Saved data entries
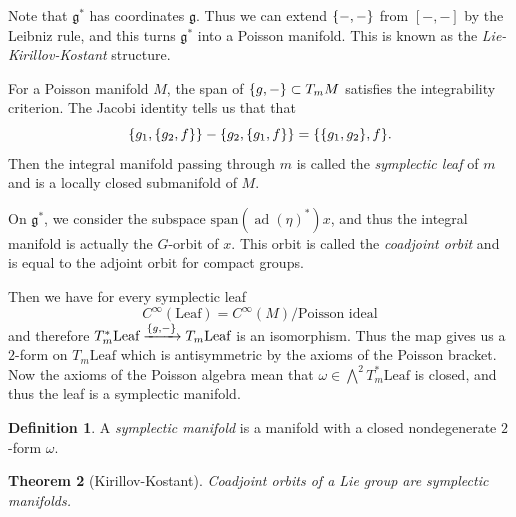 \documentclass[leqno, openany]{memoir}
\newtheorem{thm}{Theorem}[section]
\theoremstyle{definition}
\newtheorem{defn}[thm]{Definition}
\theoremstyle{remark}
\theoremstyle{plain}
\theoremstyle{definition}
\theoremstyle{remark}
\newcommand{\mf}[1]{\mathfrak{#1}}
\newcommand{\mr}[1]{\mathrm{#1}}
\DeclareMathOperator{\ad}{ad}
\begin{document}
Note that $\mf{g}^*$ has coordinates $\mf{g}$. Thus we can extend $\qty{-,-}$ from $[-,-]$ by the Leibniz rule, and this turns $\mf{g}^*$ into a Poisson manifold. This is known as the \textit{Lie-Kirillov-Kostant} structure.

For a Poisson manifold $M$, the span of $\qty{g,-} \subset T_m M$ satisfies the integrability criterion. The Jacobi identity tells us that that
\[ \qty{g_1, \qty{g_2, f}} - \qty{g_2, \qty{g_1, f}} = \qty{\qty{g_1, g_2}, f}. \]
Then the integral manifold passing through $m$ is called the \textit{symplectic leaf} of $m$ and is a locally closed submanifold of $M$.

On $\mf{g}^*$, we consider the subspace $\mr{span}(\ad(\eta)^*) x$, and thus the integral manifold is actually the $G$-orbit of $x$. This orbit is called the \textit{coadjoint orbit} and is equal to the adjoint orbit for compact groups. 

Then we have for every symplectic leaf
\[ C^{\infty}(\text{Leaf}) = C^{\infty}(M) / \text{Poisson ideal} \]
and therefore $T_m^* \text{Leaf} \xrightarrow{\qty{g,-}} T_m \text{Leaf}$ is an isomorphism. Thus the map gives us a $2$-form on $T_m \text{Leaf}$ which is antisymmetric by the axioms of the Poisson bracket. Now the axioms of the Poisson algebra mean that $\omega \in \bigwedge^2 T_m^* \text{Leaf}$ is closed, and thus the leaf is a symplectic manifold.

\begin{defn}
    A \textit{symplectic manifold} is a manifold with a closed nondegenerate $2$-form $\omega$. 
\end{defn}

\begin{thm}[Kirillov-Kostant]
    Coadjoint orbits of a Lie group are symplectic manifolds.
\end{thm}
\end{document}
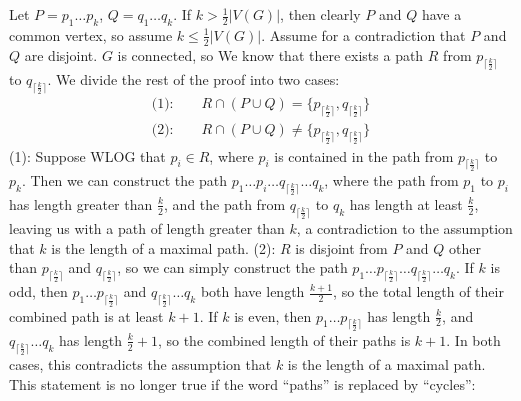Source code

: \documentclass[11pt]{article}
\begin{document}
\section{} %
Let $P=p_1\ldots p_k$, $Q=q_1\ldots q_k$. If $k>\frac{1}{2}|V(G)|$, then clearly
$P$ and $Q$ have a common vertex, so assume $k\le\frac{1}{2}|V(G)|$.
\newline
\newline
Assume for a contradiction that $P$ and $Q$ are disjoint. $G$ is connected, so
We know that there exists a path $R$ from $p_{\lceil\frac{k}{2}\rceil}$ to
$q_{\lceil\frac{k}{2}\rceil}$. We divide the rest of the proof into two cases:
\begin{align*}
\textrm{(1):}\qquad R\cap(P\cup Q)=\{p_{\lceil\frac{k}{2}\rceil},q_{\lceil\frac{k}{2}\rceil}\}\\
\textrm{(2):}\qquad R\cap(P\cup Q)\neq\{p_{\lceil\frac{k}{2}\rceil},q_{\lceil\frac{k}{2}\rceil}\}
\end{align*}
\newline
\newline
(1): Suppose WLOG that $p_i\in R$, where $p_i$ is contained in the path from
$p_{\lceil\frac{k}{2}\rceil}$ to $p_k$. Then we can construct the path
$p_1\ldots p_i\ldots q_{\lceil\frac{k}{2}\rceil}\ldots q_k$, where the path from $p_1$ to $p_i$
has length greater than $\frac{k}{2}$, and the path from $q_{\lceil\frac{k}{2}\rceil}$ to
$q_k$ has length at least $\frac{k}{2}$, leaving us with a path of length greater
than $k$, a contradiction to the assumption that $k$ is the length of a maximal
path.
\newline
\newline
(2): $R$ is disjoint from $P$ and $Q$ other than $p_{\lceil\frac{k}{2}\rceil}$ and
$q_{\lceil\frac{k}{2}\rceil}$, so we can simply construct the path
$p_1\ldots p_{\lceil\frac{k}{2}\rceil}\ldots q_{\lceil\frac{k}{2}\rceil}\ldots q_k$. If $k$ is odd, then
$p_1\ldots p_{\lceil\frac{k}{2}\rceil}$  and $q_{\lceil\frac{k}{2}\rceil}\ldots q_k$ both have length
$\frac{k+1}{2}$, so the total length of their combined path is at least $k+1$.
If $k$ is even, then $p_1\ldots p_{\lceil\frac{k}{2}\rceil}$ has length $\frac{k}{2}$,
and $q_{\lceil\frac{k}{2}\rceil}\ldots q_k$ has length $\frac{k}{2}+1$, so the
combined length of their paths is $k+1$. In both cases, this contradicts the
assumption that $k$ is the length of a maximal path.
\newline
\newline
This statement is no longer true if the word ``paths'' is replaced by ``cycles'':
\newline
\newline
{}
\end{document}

• PROBLEM STATEMENT: Without the pictures, give back the entries exactly.

• RESPONSE AREA:
 \documentclass[leqno, openany]{memoir}
\newtheorem{thm}{Theorem}[section]
\theoremstyle{definition}
\newtheorem{defn}[thm]{Definition}
\theoremstyle{remark}
\theoremstyle{plain}
\theoremstyle{definition}
\theoremstyle{remark}
\newcommand{\mf}[1]{\mathfrak{#1}}
\newcommand{\mr}[1]{\mathrm{#1}}
\DeclareMathOperator{\ad}{ad}
\begin{document}
Note that $\mf{g}^*$ has coordinates $\mf{g}$. Thus we can extend $\qty{-,-}$ from $[-,-]$ by the Leibniz rule, and this turns $\mf{g}^*$ into a Poisson manifold. This is known as the \textit{Lie-Kirillov-Kostant} structure.

For a Poisson manifold $M$, the span of $\qty{g,-} \subset T_m M$ satisfies the integrability criterion. The Jacobi identity tells us that that
\[ \qty{g_1, \qty{g_2, f}} - \qty{g_2, \qty{g_1, f}} = \qty{\qty{g_1, g_2}, f}. \]
Then the integral manifold passing through $m$ is called the \textit{symplectic leaf} of $m$ and is a locally closed submanifold of $M$.

On $\mf{g}^*$, we consider the subspace $\mr{span}(\ad(\eta)^*) x$, and thus the integral manifold is actually the $G$-orbit of $x$. This orbit is called the \textit{coadjoint orbit} and is equal to the adjoint orbit for compact groups. 

Then we have for every symplectic leaf
\[ C^{\infty}(\text{Leaf}) = C^{\infty}(M) / \text{Poisson ideal} \]
and therefore $T_m^* \text{Leaf} \xrightarrow{\qty{g,-}} T_m \text{Leaf}$ is an isomorphism. Thus the map gives us a $2$-form on $T_m \text{Leaf}$ which is antisymmetric by the axioms of the Poisson bracket. Now the axioms of the Poisson algebra mean that $\omega \in \bigwedge^2 T_m^* \text{Leaf}$ is closed, and thus the leaf is a symplectic manifold.

\begin{defn}
    A \textit{symplectic manifold} is a manifold with a closed nondegenerate $2$-form $\omega$. 
\end{defn}

\begin{thm}[Kirillov-Kostant]
    Coadjoint orbits of a Lie group are symplectic manifolds.
\end{thm}
\end{document}
Source code

: \documentclass[11pt]{article}
\begin{document}
\section{} %
Let $P=p_1\ldots p_k$, $Q=q_1\ldots q_k$. If $k>\frac{1}{2}|V(G)|$, then clearly
$P$ and $Q$ have a common vertex, so assume $k\le\frac{1}{2}|V(G)|$.
\newline
\newline
Assume for a contradiction that $P$ and $Q$ are disjoint. $G$ is connected, so
We know that there exists a path $R$ from $p_{\lceil\frac{k}{2}\rceil}$ to
$q_{\lceil\frac{k}{2}\rceil}$. We divide the rest of the proof into two cases:
\begin{align*}
\textrm{(1):}\qquad R\cap(P\cup Q)=\{p_{\lceil\frac{k}{2}\rceil},q_{\lceil\frac{k}{2}\rceil}\}\\
\textrm{(2):}\qquad R\cap(P\cup Q)\neq\{p_{\lceil\frac{k}{2}\rceil},q_{\lceil\frac{k}{2}\rceil}\}
\end{align*}
\newline
\newline
(1): Suppose WLOG that $p_i\in R$, where $p_i$ is contained in the path from
$p_{\lceil\frac{k}{2}\rceil}$ to $p_k$. Then we can construct the path
$p_1\ldots p_i\ldots q_{\lceil\frac{k}{2}\rceil}\ldots q_k$, where the path from $p_1$ to $p_i$
has length greater than $\frac{k}{2}$, and the path from $q_{\lceil\frac{k}{2}\rceil}$ to
$q_k$ has length at least $\frac{k}{2}$, leaving us with a path of length greater
than $k$, a contradiction to the assumption that $k$ is the length of a maximal
path.
\newline
\newline
(2): $R$ is disjoint from $P$ and $Q$ other than $p_{\lceil\frac{k}{2}\rceil}$ and
$q_{\lceil\frac{k}{2}\rceil}$, so we can simply construct the path
$p_1\ldots p_{\lceil\frac{k}{2}\rceil}\ldots q_{\lceil\frac{k}{2}\rceil}\ldots q_k$. If $k$ is odd, then
$p_1\ldots p_{\lceil\frac{k}{2}\rceil}$  and $q_{\lceil\frac{k}{2}\rceil}\ldots q_k$ both have length
$\frac{k+1}{2}$, so the total length of their combined path is at least $k+1$.
If $k$ is even, then $p_1\ldots p_{\lceil\frac{k}{2}\rceil}$ has length $\frac{k}{2}$,
and $q_{\lceil\frac{k}{2}\rceil}\ldots q_k$ has length $\frac{k}{2}+1$, so the
combined length of their paths is $k+1$. In both cases, this contradicts the
assumption that $k$ is the length of a maximal path.
\newline
\newline
This statement is no longer true if the word ``paths'' is replaced by ``cycles'':
\newline
\newline
{}
\end{document}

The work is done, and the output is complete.